[Saved data entries]
#####
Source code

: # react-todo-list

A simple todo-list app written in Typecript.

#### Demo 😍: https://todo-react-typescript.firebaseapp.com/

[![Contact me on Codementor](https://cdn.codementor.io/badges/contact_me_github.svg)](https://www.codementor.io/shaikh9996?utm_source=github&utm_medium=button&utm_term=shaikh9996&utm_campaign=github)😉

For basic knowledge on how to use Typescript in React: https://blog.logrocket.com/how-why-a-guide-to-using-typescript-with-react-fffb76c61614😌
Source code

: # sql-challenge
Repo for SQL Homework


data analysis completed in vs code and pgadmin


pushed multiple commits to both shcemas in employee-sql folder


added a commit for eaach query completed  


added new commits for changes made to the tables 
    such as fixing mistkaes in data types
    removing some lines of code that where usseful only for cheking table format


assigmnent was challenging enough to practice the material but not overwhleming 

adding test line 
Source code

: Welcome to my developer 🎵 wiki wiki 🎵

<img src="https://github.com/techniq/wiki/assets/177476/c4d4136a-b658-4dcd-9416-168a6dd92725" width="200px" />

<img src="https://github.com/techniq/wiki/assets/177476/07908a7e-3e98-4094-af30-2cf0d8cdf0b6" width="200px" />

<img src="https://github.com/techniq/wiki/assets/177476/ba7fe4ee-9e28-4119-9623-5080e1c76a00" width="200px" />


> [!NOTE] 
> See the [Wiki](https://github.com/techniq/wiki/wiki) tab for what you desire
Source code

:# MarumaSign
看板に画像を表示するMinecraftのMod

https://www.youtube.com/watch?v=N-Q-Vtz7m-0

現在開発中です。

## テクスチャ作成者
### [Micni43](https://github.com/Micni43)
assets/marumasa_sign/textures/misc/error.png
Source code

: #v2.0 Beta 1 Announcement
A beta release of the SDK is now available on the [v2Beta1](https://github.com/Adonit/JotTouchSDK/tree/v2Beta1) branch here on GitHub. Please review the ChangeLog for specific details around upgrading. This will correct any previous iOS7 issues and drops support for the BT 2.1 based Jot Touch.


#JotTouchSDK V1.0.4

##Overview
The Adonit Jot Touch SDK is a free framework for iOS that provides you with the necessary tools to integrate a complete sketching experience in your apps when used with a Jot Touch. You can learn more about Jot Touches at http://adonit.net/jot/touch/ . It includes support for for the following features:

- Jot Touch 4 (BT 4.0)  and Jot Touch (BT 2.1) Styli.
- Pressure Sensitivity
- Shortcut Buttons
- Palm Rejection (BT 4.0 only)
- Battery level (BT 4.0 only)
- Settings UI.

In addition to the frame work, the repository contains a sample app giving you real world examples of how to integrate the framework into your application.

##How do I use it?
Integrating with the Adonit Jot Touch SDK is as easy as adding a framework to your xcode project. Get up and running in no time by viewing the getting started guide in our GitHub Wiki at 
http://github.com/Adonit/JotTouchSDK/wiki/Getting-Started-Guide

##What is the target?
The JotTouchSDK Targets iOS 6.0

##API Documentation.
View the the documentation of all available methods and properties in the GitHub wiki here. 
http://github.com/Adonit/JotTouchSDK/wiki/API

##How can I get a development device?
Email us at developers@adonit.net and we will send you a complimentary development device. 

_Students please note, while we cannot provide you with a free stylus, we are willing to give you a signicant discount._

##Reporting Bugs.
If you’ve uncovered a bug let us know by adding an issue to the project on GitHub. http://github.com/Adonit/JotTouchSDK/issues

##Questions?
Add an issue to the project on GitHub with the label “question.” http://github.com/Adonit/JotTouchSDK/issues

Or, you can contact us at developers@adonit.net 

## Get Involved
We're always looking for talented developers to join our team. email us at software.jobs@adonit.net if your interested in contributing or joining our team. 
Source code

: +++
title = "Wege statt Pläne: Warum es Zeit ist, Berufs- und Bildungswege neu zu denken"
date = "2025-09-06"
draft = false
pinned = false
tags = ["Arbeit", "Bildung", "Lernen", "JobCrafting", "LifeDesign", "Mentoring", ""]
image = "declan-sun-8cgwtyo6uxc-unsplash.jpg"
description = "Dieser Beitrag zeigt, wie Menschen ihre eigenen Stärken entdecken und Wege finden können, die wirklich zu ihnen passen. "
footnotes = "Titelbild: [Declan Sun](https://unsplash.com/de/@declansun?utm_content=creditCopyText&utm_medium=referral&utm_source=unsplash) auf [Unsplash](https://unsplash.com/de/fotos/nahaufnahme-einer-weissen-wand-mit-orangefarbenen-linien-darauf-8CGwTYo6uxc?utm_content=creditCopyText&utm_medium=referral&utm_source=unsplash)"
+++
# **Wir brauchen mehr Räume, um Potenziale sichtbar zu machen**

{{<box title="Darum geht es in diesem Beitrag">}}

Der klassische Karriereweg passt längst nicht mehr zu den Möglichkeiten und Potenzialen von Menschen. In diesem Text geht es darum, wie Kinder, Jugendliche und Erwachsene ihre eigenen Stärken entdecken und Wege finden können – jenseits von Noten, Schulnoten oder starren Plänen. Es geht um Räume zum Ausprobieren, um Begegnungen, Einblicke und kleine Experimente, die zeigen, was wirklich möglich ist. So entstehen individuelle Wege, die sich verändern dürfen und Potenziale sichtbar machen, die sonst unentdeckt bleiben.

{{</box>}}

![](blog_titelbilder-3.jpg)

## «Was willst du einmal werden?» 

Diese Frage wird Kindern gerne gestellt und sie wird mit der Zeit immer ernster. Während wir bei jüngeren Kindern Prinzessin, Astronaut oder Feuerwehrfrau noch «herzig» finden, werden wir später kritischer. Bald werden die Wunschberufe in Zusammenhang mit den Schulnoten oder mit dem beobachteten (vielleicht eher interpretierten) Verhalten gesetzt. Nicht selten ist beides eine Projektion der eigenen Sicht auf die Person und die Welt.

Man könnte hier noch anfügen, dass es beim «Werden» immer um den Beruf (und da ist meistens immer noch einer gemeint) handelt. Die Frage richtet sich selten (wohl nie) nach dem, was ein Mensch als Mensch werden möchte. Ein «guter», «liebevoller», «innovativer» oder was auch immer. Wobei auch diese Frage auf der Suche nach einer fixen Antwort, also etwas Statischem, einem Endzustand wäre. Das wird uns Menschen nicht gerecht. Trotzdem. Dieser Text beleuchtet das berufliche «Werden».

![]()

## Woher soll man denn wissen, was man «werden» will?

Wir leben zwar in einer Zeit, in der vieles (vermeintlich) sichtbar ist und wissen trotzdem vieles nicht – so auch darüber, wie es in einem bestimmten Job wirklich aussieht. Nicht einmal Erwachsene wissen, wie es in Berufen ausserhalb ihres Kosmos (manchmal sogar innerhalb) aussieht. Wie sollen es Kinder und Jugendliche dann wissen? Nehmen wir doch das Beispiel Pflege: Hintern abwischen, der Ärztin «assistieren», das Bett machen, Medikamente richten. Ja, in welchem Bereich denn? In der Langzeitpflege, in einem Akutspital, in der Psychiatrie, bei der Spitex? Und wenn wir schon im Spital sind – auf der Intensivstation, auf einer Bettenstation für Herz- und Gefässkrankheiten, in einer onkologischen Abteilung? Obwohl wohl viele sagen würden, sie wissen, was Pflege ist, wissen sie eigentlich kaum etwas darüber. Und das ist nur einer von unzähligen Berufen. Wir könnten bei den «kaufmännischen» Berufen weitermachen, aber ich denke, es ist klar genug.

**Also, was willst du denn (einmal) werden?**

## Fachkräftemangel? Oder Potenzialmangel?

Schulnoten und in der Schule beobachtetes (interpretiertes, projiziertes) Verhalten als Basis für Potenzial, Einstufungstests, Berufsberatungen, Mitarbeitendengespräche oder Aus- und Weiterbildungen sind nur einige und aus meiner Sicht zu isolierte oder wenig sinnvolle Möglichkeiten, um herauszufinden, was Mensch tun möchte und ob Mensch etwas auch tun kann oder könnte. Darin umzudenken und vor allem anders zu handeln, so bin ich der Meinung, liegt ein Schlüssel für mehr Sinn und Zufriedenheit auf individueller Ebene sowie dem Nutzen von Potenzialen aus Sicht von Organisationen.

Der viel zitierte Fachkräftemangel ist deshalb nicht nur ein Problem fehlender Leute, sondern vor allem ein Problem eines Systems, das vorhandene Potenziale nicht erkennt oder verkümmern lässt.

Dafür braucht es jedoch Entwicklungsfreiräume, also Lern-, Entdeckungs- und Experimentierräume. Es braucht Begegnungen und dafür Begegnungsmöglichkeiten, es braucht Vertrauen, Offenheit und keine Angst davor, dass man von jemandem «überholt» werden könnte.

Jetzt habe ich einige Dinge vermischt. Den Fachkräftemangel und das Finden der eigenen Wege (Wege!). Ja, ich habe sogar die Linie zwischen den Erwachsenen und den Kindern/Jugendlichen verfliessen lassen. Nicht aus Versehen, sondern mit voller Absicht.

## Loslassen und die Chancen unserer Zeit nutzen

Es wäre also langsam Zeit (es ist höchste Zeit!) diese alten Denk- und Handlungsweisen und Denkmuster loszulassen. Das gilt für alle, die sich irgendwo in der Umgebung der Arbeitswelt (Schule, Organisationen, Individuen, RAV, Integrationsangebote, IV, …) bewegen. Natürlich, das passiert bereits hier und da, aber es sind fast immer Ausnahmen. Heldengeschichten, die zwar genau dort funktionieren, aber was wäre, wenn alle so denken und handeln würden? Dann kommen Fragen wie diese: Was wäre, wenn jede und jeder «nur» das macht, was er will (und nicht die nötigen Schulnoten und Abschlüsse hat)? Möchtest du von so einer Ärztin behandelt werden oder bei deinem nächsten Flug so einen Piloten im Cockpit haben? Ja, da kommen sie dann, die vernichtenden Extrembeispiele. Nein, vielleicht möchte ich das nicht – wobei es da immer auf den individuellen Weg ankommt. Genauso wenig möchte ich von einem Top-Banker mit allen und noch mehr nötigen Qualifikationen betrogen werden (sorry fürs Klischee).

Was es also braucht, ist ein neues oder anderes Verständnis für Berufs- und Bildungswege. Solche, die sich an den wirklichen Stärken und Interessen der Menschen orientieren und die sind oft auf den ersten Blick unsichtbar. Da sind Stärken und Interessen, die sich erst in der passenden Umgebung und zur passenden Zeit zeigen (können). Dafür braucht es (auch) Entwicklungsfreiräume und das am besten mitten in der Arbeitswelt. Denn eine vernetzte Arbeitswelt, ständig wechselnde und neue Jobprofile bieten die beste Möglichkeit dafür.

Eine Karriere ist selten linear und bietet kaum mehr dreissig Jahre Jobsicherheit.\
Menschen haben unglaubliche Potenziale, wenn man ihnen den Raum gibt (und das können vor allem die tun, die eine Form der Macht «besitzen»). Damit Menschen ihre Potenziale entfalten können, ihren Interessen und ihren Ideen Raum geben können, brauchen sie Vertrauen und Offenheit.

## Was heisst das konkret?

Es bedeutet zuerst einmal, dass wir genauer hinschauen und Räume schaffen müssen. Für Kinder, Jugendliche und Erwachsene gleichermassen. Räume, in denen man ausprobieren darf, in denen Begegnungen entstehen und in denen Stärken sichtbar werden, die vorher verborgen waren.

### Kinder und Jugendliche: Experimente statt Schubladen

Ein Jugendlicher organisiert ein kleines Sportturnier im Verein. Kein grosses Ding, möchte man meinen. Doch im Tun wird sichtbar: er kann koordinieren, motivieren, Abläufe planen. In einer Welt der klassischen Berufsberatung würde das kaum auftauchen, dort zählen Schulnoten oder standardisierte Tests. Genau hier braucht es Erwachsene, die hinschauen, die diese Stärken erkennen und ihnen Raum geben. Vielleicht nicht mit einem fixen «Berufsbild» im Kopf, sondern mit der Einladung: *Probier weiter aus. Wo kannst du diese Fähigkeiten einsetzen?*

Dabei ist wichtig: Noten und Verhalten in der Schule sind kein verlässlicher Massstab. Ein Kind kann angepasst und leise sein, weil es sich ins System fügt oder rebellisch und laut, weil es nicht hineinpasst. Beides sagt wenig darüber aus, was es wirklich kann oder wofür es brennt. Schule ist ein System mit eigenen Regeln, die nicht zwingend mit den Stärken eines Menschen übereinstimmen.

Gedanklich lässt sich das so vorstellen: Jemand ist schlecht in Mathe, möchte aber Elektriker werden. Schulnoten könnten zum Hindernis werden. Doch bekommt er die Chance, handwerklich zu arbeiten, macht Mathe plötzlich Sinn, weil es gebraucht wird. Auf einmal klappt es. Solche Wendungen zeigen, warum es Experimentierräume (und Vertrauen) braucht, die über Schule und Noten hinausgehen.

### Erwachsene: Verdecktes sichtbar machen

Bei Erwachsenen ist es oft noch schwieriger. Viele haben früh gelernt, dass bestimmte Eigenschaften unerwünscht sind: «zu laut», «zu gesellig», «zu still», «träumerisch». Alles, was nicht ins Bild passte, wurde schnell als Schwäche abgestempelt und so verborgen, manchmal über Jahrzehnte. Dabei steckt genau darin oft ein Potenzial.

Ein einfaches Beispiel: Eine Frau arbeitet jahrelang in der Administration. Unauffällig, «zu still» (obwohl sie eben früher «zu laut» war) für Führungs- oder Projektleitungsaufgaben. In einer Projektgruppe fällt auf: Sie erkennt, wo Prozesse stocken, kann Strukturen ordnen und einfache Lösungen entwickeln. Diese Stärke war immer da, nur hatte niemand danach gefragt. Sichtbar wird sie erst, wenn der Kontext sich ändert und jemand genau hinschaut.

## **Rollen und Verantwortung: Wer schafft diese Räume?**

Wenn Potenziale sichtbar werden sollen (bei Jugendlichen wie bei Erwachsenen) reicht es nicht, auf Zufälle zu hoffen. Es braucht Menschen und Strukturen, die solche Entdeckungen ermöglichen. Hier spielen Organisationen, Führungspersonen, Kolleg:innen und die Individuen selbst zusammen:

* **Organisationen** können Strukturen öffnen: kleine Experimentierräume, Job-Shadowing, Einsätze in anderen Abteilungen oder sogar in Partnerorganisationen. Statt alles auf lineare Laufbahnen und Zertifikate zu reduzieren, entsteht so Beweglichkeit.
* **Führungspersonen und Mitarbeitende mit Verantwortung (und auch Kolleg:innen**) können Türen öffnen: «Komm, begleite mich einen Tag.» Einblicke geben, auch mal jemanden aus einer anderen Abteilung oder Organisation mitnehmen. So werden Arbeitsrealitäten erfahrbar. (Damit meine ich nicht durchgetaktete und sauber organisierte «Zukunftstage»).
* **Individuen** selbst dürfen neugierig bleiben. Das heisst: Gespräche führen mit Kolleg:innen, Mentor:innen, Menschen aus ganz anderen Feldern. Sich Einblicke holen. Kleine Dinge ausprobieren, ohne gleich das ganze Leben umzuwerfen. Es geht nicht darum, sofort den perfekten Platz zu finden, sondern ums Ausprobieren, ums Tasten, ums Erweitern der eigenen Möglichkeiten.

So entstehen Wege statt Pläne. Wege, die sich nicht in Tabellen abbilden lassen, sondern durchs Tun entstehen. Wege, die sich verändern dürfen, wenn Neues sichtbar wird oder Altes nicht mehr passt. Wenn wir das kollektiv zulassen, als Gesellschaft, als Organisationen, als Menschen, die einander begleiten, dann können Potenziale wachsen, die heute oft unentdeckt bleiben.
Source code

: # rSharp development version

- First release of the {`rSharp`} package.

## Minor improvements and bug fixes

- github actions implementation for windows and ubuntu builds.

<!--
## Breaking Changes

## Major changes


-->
#####
What you will do
What is needed is an exact copy of the lines above, from the one containing "#### Demo 😍: https://todo-react-typescript.firebaseapp.com/" through the one containing "Beta 1 Announcement", with nothing added.

Response area
#### Demo 😍: https://todo-react-typescript.firebaseapp.com/

[![Contact me on Codementor](https://cdn.codementor.io/badges/contact_me_github.svg)](https://www.codementor.io/shaikh9996?utm_source=github&utm_medium=button&utm_term=shaikh9996&utm_campaign=github)😉

For basic knowledge on how to use Typescript in React: https://blog.logrocket.com/how-why-a-guide-to-using-typescript-with-react-fffb76c61614😌
Source code

: # sql-challenge
Repo for SQL Homework


data analysis completed in vs code and pgadmin


pushed multiple commits to both shcemas in employee-sql folder


added a commit for eaach query completed  


added new commits for changes made to the tables 
    such as fixing mistkaes in data types
    removing some lines of code that where usseful only for cheking table format


assigmnent was challenging enough to practice the material but not overwhleming 

adding test line 
Source code

: Welcome to my developer 🎵 wiki wiki 🎵

<img src="https://github.com/techniq/wiki/assets/177476/c4d4136a-b658-4dcd-9416-168a6dd92725" width="200px" />

<img src="https://github.com/techniq/wiki/assets/177476/07908a7e-3e98-4094-af30-2cf0d8cdf0b6" width="200px" />

<img src="https://github.com/techniq/wiki/assets/177476/ba7fe4ee-9e28-4119-9623-5080e1c76a00" width="200px" />


> [!NOTE] 
> See the [Wiki](https://github.com/techniq/wiki/wiki) tab for what you desire
Source code

:# MarumaSign
看板に画像を表示するMinecraftのMod

https://www.youtube.com/watch?v=N-Q-Vtz7m-0

現在開発中です。

## テクスチャ作成者
### [Micni43](https://github.com/Micni43)
assets/marumasa_sign/textures/misc/error.png
Source code

: #v2.0 Beta 1 Announcement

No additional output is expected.